Д. А. Погорелова
РУССКАЯ ПРОЗА В. В. НАБОКОВА: ОТ РАССКАЗА К РОМАНУ
Все произведения Набокова - искусно сложенная мозаика, узор, вытканный из повторяющихся элементов. Повторение элементов придает этому узору неповторимость, как ни парадоксально это звучит.
В набоковедении принято считать, что «рассказы Сирина несколько слабее его романов. Автор как будто делает в них опыты, экспериментирует» [6, с. 218]. Рассказы Набокова как часть метатекста, особенно их место в эволюции его русского творчества, еще недостаточно изучены. Детальный анализ русской прозы Набокова, в частности, его ранних рассказов в сопоставлении с романами, однако, позволяет проследить, как развиваются те или иные черты и мотивы творчества писателя, характерные элементы набоковского стиля.
Рассказы Набокова являются темой исследования для таких ученых, как Н. Артеменко-Толстая, Б. Бойд, Ю. Глобова, Ю. Левинг, О. Ронен, Н. Семенова, М. Шраер и др. Однако работы, посвященные рассказам Набокова, в основном сосредотачиваются на отдельных аспектах их поэтики, художественном своеобразии, изучаются в качестве обособленных текстов, в то время как проблема метатекста Набокова и эволюции его творчества остается малоизученной.
Цель данной статьи - на примере некоторых текстов Набокова проследить эволюцию развития характерных набоковских тем и мотивов в рассказах и романах русского периода.

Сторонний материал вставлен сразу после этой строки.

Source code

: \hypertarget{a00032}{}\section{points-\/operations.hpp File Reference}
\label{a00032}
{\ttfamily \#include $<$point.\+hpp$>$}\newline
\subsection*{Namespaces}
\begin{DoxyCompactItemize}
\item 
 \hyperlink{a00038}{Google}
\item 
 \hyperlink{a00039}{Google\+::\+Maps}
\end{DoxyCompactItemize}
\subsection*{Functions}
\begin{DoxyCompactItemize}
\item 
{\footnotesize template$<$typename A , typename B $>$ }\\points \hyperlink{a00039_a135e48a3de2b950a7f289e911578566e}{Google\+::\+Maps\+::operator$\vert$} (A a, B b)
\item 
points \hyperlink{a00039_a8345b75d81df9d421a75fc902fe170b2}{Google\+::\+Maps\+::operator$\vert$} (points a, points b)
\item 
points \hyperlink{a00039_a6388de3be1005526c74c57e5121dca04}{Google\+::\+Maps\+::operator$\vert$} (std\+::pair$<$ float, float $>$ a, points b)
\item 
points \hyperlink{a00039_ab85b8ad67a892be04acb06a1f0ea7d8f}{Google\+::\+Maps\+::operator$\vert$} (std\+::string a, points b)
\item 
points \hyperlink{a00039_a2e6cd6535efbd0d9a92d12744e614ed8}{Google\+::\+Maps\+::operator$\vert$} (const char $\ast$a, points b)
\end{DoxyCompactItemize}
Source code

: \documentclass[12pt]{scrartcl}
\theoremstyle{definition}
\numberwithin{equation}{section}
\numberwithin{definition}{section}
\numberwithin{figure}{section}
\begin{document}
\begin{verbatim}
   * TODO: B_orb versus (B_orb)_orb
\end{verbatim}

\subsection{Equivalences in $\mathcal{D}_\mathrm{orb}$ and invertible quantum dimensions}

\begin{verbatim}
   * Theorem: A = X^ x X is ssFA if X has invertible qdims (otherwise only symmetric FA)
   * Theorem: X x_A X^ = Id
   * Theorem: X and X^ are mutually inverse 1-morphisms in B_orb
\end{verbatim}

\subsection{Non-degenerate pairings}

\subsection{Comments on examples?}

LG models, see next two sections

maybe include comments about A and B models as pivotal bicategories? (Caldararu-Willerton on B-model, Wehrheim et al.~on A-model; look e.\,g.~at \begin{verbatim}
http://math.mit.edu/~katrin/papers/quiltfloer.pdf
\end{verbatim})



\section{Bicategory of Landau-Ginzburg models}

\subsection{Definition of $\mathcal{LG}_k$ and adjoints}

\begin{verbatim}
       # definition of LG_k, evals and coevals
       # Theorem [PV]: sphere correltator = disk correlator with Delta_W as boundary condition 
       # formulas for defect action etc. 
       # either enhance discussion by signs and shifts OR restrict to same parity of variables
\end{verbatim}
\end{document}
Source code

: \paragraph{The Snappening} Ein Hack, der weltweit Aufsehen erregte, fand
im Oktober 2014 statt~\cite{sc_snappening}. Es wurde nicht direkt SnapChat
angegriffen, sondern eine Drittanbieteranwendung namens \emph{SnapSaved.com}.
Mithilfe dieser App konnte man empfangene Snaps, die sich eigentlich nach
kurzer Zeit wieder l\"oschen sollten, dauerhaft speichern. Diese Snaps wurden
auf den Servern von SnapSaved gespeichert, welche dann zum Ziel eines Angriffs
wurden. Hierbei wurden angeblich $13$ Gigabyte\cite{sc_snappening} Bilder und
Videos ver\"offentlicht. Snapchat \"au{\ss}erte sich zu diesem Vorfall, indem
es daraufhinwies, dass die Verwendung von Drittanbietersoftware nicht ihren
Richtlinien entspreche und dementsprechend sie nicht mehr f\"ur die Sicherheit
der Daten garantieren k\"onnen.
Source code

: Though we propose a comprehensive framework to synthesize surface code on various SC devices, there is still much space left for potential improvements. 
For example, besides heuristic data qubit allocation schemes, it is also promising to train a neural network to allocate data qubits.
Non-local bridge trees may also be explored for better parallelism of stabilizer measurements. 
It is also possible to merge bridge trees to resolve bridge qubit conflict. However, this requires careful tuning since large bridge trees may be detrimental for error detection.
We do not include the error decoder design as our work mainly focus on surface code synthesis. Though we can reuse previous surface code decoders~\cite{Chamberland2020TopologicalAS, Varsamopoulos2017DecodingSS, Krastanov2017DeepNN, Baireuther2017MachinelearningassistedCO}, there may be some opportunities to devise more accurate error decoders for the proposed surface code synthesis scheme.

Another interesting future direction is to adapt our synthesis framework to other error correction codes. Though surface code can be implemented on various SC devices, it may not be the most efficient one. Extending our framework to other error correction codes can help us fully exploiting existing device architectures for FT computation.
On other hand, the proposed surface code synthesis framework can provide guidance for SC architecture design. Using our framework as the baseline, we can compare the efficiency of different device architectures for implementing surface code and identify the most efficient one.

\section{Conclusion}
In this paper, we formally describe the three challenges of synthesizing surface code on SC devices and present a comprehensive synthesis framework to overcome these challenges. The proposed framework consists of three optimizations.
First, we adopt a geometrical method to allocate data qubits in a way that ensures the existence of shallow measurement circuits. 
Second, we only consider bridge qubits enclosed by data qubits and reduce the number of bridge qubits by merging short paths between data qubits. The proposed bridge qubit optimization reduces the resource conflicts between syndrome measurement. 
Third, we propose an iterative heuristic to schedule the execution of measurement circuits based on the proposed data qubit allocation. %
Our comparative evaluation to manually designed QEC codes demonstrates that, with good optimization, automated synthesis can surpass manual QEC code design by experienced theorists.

Б. Бойд пишет о рассказе «Круг» как о «спутнике» романа «Дар», который во время работы над романом отделился в самостоятельное произведение. По мнению Б. Бойда, «рассказ служит лучшим доказательством того, с какой ясностью Набоков видел вымышленные им миры задолго до их превращения из ярких паров воображения в кристалл его прозы» [1, с. 473]. У каждого романа Набокова есть
такие маленькие спутники в виде более ранних стихотворений, драматических произведений или рассказов, в которых в той или иной степени проявляются черты вызревающих романов. Иногда рассказы дают нам практически точную миниатюрную копию, представляют собой «двойника» того или иного романа (например, «Волшебник» для «Лолиты»), иногда лишь тот или иной образ или отдельные его черты проявятся в зрелых романах (так, нелюдимый гениальный композитор Бахман преобразится в шахматного маэстро Лужина, любовный треугольник из «Венецианки» перенесется в роман «Король, дама, валет», странные обряды вокруг пожизненного заключенного из «Говорят по-русски» и сквозистый образ Романтовского с его летающей походкой из «Королька» отразятся в «Приглашении на казнь»). «Гусеницы» рассказов превратятся в «бабочек». Эти бабочки позже изменятся и мимикрируют под чужеродную среду обитания -английский язык, отразившись в зеркалах авторских переводов.
Ранние рассказы - попытки Набокова совместить реальность и потусторонность. Для них характерно появление ангелов и библейских персонажей с присущими им человеческими чертами. Герой рассказа «Слово», повстречавшись с «милосердным, серым» ангелом пытается сказать ему то самое главное, что накопилось внутри, но у него получается говорить только о малом, незначительном: о камне на лугу, усеянном ромашками и скабиозами, о спящих на цветочных головках шмелях, о первых стихах, о липах. Ангел внимательно слушает и смотрит так, что ясно: он понимает все. В отчаянии герой, припадая к ногам ангела, просит сказать, что спасет его страну, что отвратит от нее черную погибель. И ангел говорит всего лишь одно слово - и в голосе его звучат «все любимые, все смолкнувшие голоса» [3, с. 35]. Это слово прекрасно, оно благовонием проливается по жилам героя, и герой наполняется этим словом от мозга до самого сердца, и выкрикивает его, и, просыпаясь, забывает, что крикнул. Эта магия забвения - лукавый ход Набокова, намекающего читателям, что за слово выкрикивает герой. Слово, которое поможет спасти покинутую страну, возродить лица любимых и услышать голоса умолкнувших, слово, которое ежедневно должно звучать в каждой жилочке и раскатываться трепетным эхом, слово, которое оживает лишь от пристального вглядывания в некогда знакомые черты, от узнавания
каждой детали и мелочи, - слово «память». Уже в этом раннем рассказе обнаруживается целый ряд тем и мотивов, присущих набоков-скому творчеству: поиск наиболее точного и выразительного слова, воспоминание и забвение, значимость детали, личностно значимого, в противовес общему, тема спасительной памяти.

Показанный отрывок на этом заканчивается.